(Data for this task Opens)

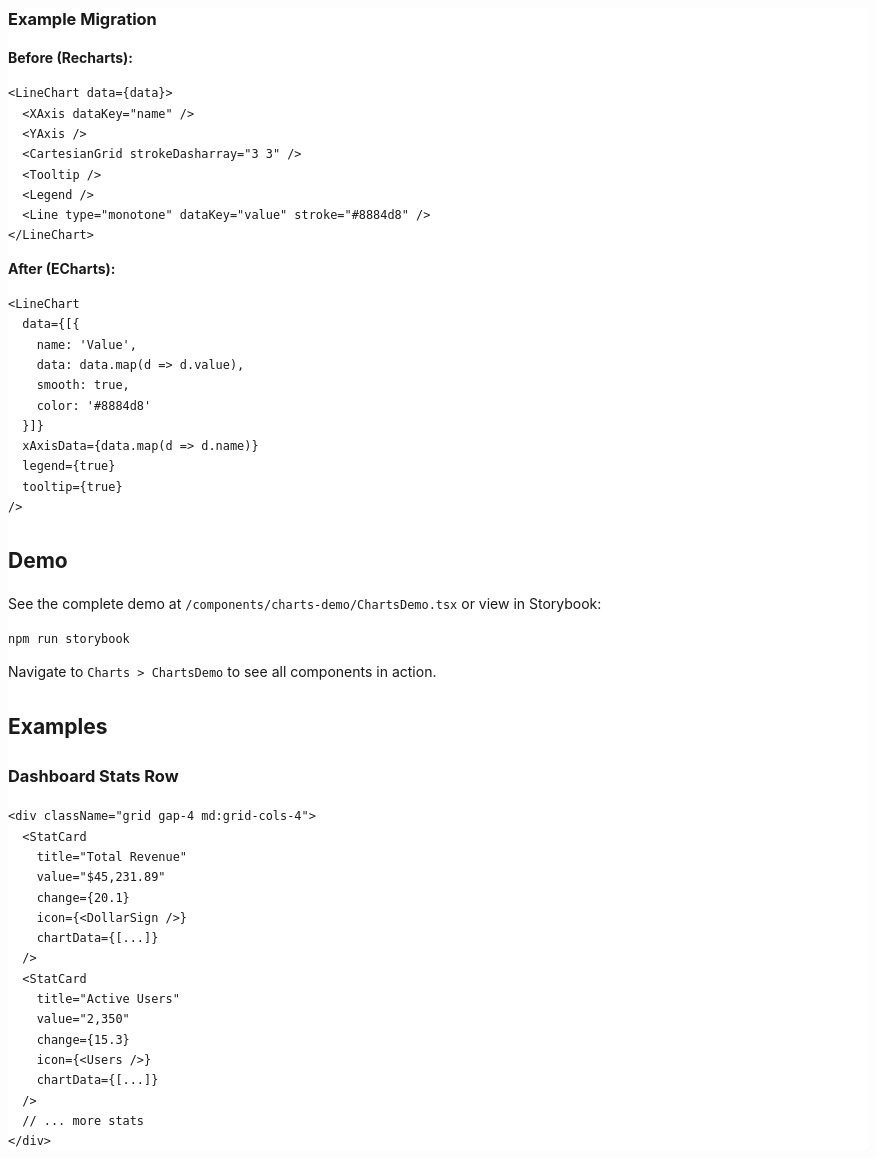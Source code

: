### Example Migration

**Before (Recharts):**
```tsx
<LineChart data={data}>
  <XAxis dataKey="name" />
  <YAxis />
  <CartesianGrid strokeDasharray="3 3" />
  <Tooltip />
  <Legend />
  <Line type="monotone" dataKey="value" stroke="#8884d8" />
</LineChart>
```

**After (ECharts):**
```tsx
<LineChart
  data={[{
    name: 'Value',
    data: data.map(d => d.value),
    smooth: true,
    color: '#8884d8'
  }]}
  xAxisData={data.map(d => d.name)}
  legend={true}
  tooltip={true}
/>
```

## Demo

See the complete demo at `/components/charts-demo/ChartsDemo.tsx` or view in Storybook:

```bash
npm run storybook
```

Navigate to `Charts > ChartsDemo` to see all components in action.

## Examples

### Dashboard Stats Row

```tsx
<div className="grid gap-4 md:grid-cols-4">
  <StatCard
    title="Total Revenue"
    value="$45,231.89"
    change={20.1}
    icon={<DollarSign />}
    chartData={[...]}
  />
  <StatCard
    title="Active Users"
    value="2,350"
    change={15.3}
    icon={<Users />}
    chartData={[...]}
  />
  // ... more stats
</div>
```
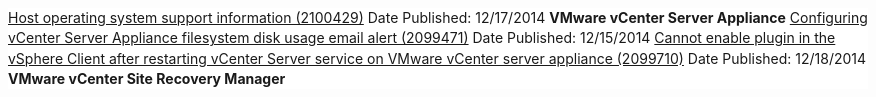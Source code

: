   <tr>
    <td valign="top" width="727">
      <a href="http://vmw.re/1t2nTJ3">Host operating system support information (2100429)</a>
    </td>
  </tr>
  
  <tr>
    <td valign="top" width="727">
      Date Published: 12/17/2014
    </td>
  </tr>
  
  <tr>
    <td valign="top" width="727">
    </td>
  </tr>
  
  <tr>
    <td valign="top" width="727">
      <strong>VMware vCenter Server Appliance</strong>
    </td>
  </tr>
  
  <tr>
    <td valign="top" width="727">
      <a href="http://vmw.re/1HqX827">Configuring vCenter Server Appliance filesystem disk usage email alert (2099471)</a>
    </td>
  </tr>
  
  <tr>
    <td valign="top" width="727">
      Date Published: 12/15/2014
    </td>
  </tr>
  
  <tr>
    <td valign="top" width="727">
      <a href="http://vmw.re/1t2nQgx">Cannot enable plugin in the vSphere Client after restarting vCenter Server service on VMware vCenter server appliance (2099710)</a>
    </td>
  </tr>
  
  <tr>
    <td valign="top" width="727">
      Date Published: 12/18/2014
    </td>
  </tr>
  
  <tr>
    <td valign="top" width="727">
    </td>
  </tr>
  
  <tr>
    <td valign="top" width="727">
      <strong>VMware vCenter Site Recovery Manager </strong>
    </td>
  </tr>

(Data for this task Closes)

_Description of the task_. Wherever the string "http" appears in the records, copy the whole line.

_Answer to this exercise_.
      <a href="http://vmw.re/1t2nTJ3">Host operating system support information (2100429)</a>
      <a href="http://vmw.re/1HqX827">Configuring vCenter Server Appliance filesystem disk usage email alert (2099471)</a>
      <a href="http://vmw.re/1t2nQgx">Cannot enable plugin in the vSphere Client after restarting vCenter Server service on VMware vCenter server appliance (2099710)</a>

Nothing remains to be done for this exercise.